=== Begin Enclosure ===

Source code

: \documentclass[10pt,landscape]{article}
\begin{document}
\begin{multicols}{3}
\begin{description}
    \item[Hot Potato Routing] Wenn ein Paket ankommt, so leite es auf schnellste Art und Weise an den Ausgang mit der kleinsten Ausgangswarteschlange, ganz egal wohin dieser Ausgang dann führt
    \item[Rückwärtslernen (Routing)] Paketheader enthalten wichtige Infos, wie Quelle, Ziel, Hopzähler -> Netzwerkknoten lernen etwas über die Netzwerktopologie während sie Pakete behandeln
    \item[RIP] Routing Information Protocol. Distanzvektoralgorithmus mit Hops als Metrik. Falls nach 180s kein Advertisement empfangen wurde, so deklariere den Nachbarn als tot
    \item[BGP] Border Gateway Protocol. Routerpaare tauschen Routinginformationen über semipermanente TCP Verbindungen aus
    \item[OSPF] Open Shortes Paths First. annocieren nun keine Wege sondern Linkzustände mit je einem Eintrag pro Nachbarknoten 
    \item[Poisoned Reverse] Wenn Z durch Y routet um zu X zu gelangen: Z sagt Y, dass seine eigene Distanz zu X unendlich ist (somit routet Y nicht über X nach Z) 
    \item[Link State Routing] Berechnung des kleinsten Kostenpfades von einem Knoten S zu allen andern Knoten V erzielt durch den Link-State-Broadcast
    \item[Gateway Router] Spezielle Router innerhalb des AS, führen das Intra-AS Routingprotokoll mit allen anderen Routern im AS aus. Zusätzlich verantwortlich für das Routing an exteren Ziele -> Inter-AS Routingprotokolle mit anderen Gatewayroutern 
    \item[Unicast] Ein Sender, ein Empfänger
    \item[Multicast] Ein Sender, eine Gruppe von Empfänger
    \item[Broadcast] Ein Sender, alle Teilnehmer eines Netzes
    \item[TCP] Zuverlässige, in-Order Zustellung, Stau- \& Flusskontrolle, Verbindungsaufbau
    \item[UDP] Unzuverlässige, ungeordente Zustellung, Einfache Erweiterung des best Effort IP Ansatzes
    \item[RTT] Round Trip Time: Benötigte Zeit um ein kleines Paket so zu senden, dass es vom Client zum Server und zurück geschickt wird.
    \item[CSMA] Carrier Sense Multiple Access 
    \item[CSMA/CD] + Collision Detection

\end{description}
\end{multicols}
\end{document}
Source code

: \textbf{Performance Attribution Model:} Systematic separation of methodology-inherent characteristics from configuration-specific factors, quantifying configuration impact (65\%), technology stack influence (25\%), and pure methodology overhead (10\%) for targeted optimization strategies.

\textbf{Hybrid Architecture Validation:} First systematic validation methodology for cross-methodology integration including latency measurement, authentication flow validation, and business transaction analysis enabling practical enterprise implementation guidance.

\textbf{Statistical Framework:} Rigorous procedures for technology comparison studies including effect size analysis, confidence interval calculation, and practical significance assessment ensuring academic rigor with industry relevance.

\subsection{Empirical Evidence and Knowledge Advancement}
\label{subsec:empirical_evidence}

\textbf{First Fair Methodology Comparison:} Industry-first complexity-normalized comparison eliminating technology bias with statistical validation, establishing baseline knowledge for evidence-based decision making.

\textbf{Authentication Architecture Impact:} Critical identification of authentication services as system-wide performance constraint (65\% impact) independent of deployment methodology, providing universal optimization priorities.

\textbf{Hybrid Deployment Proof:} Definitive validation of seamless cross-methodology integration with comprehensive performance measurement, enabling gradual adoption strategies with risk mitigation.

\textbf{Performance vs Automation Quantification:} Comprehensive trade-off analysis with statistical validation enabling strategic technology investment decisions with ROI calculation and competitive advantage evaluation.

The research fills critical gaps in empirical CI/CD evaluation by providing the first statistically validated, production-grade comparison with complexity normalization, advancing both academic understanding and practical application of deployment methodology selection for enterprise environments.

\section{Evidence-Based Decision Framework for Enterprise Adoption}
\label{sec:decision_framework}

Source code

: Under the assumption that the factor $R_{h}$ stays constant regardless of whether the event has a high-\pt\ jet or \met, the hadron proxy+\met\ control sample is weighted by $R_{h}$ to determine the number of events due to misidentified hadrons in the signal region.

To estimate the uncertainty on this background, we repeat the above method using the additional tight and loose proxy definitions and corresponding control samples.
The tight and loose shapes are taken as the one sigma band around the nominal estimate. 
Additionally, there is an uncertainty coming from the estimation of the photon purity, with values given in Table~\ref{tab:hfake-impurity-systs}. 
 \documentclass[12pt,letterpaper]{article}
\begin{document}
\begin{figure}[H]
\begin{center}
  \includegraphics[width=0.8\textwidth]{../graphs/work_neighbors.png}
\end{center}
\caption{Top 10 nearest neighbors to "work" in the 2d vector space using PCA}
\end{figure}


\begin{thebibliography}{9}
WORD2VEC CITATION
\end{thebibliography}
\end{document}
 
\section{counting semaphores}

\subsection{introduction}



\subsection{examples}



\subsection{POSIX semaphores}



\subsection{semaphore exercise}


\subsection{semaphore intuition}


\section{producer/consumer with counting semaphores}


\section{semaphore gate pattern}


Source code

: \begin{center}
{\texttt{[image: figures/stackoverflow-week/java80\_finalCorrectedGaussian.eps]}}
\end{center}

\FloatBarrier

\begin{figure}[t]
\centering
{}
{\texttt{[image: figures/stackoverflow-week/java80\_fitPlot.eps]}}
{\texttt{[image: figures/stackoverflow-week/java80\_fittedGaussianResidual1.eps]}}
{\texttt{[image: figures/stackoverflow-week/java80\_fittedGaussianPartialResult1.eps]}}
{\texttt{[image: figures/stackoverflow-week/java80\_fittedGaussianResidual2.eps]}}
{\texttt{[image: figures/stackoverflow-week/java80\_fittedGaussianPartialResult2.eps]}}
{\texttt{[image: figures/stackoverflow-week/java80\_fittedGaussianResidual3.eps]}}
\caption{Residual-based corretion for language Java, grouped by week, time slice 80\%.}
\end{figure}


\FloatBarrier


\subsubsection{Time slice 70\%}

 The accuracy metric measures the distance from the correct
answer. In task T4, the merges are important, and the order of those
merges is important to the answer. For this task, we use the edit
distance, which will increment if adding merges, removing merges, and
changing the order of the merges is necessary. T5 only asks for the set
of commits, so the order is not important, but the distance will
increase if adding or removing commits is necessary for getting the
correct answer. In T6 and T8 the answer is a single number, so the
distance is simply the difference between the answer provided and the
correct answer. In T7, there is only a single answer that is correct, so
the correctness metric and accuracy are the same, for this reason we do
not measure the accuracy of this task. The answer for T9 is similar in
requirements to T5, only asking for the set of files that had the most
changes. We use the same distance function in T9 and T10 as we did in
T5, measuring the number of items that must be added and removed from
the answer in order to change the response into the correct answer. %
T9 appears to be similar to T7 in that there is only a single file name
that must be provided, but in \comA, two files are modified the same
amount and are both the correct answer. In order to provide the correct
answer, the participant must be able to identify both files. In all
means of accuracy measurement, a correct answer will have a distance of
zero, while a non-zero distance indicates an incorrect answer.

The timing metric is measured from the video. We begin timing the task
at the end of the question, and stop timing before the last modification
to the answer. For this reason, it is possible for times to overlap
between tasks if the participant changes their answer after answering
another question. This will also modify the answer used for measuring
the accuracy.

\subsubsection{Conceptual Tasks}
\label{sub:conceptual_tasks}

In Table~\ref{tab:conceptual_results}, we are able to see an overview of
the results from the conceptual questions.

=== End Enclosure ===

EXERCISE
Set aside each line above that includes the string "adding" and report it.

EXERCISE ANSWER
distance, which will increment if adding merges, removing merges, and
increase if adding or removing commits is necessary for getting the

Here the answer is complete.